- Assignment: The first line of the entries below, the line containing "It is recommend", and every line between them should be repeated exactly, and nothing else.

Saved entries
[Start of section]

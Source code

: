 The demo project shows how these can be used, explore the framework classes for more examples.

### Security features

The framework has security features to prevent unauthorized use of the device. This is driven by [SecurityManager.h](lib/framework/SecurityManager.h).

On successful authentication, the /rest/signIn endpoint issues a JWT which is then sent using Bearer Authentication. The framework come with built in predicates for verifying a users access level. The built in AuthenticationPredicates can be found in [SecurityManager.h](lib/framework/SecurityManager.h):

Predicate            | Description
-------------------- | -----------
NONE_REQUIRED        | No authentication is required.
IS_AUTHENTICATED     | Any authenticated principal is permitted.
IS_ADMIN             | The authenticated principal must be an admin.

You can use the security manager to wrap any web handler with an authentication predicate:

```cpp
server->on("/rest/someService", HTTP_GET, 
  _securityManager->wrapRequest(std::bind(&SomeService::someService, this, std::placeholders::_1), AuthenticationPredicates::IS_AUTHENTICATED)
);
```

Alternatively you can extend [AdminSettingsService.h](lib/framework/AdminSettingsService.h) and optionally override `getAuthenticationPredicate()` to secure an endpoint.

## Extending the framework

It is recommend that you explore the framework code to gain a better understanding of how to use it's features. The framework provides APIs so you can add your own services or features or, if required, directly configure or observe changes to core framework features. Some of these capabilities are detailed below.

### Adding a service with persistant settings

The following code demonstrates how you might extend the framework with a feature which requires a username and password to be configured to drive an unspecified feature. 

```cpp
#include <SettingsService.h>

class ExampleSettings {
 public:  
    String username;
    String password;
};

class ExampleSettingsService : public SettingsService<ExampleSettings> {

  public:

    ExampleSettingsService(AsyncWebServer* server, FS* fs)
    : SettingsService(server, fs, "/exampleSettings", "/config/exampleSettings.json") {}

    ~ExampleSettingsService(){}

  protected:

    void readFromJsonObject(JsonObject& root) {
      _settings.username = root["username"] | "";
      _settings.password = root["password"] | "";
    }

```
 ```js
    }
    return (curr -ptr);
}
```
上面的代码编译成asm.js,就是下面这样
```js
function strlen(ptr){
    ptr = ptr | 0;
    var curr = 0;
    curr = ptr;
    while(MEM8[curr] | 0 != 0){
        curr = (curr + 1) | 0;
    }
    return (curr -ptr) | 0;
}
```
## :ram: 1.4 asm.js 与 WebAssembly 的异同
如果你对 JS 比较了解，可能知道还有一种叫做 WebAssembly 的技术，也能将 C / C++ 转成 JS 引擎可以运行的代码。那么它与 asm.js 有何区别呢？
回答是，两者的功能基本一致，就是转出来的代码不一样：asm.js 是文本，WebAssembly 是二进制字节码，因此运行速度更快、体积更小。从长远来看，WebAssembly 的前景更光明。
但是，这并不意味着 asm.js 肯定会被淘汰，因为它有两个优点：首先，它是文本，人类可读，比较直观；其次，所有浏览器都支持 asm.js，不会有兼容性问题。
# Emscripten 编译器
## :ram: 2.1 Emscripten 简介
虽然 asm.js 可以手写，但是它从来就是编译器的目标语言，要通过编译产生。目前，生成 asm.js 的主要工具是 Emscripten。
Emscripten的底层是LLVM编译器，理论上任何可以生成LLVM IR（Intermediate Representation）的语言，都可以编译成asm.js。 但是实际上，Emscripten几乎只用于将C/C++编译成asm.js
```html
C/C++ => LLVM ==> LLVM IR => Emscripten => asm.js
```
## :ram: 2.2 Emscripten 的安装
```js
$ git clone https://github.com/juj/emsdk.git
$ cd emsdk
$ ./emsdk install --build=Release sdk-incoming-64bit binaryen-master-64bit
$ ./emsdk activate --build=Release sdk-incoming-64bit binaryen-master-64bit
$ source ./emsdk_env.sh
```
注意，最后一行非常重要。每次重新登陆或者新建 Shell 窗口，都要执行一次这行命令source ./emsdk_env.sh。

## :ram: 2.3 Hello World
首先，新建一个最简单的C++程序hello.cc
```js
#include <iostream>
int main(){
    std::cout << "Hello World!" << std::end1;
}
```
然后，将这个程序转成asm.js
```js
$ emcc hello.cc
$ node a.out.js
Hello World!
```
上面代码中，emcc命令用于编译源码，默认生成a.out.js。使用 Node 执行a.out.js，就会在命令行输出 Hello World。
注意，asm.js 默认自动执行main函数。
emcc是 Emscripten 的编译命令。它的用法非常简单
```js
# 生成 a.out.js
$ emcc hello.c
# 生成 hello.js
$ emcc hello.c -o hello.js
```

[End of section]

- Result below:
Source code

: The demo project shows how these can be used, explore the framework classes for more examples.

### Security features

The framework has security features to prevent unauthorized use of the device. This is driven by [SecurityManager.h](lib/framework/SecurityManager.h).

On successful authentication, the /rest/signIn endpoint issues a JWT which is then sent using Bearer Authentication. The framework come with built in predicates for verifying a users access level. The built in AuthenticationPredicates can be found in [SecurityManager.h](lib/framework/SecurityManager.h):

Predicate            | Description
-------------------- | -----------
NONE_REQUIRED        | No authentication is required.
IS_AUTHENTICATED     | Any authenticated principal is permitted.
IS_ADMIN             | The authenticated principal must be an admin.

You can use the security manager to wrap any web handler with an authentication predicate:

```cpp
server->on("/rest/someService", HTTP_GET, 
  _securityManager->wrapRequest(std::bind(&SomeService::someService, this, std::placeholders::_1), AuthenticationPredicates::IS_AUTHENTICATED)
);
```

Alternatively you can extend [AdminSettingsService.h](lib/framework/AdminSettingsService.h) and optionally override `getAuthenticationPredicate()` to secure an endpoint.

## Extending the framework

It is recommend that you explore the framework code to gain a better understanding of how to use it's features. The framework provides APIs so you can add your own services or features or, if required, directly configure or observe changes to core framework features. Some of these capabilities are detailed below.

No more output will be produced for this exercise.